#### TASK DIRECTIONS:
Only the lines from the one with "# 1.0.0 (2019-03-07)" through the end of the material below belong in the reply; transcribe them exactly.

= = = = =

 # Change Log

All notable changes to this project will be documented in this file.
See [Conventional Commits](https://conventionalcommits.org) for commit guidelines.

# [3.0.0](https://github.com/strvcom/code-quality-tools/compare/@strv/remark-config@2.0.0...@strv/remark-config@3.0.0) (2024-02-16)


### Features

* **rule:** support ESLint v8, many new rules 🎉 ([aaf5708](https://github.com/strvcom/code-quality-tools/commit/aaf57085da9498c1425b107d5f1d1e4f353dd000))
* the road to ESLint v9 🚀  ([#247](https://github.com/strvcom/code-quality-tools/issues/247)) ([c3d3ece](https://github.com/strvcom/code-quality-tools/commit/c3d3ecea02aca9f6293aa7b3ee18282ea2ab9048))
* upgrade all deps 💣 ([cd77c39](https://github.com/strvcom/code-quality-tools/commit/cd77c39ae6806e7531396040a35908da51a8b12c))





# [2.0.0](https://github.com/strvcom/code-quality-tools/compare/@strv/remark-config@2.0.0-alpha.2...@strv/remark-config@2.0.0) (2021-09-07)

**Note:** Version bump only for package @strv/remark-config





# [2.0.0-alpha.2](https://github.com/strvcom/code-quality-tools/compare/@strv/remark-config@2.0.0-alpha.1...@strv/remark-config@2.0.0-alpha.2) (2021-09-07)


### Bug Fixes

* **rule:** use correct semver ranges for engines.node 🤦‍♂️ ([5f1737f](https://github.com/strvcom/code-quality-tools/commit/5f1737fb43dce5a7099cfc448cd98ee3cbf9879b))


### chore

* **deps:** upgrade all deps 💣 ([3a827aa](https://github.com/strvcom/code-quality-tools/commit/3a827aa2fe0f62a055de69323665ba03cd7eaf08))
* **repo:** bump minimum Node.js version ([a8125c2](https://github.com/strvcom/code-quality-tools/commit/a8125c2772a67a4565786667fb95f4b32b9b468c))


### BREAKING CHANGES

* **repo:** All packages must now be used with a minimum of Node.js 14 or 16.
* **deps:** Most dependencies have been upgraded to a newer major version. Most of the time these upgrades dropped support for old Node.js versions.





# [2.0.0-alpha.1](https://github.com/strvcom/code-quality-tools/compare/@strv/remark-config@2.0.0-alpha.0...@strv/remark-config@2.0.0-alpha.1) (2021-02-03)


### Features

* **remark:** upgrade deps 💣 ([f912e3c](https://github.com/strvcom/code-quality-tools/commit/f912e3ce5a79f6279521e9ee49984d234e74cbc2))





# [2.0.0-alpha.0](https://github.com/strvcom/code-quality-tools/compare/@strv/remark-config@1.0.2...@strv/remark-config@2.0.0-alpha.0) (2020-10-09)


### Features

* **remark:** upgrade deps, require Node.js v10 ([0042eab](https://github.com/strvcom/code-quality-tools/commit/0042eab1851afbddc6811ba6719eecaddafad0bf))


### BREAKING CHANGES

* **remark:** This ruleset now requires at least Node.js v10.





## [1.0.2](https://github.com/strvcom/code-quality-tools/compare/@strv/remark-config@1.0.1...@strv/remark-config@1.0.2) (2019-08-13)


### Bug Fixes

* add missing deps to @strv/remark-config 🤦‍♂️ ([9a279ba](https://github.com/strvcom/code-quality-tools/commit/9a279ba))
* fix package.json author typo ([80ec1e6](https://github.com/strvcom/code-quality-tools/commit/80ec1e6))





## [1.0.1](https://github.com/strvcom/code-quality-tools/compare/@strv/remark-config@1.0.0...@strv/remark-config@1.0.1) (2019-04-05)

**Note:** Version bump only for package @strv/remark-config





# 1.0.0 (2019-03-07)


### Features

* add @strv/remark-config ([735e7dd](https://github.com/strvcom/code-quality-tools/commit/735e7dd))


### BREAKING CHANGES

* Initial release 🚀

= = = = =

#### ANSWER SECTION:
# 1.0.0 (2019-03-07)


### Features

* add @strv/remark-config ([735e7dd](https://github.com/strvcom/code-quality-tools/commit/735e7dd))


### BREAKING CHANGES

* Initial release 🚀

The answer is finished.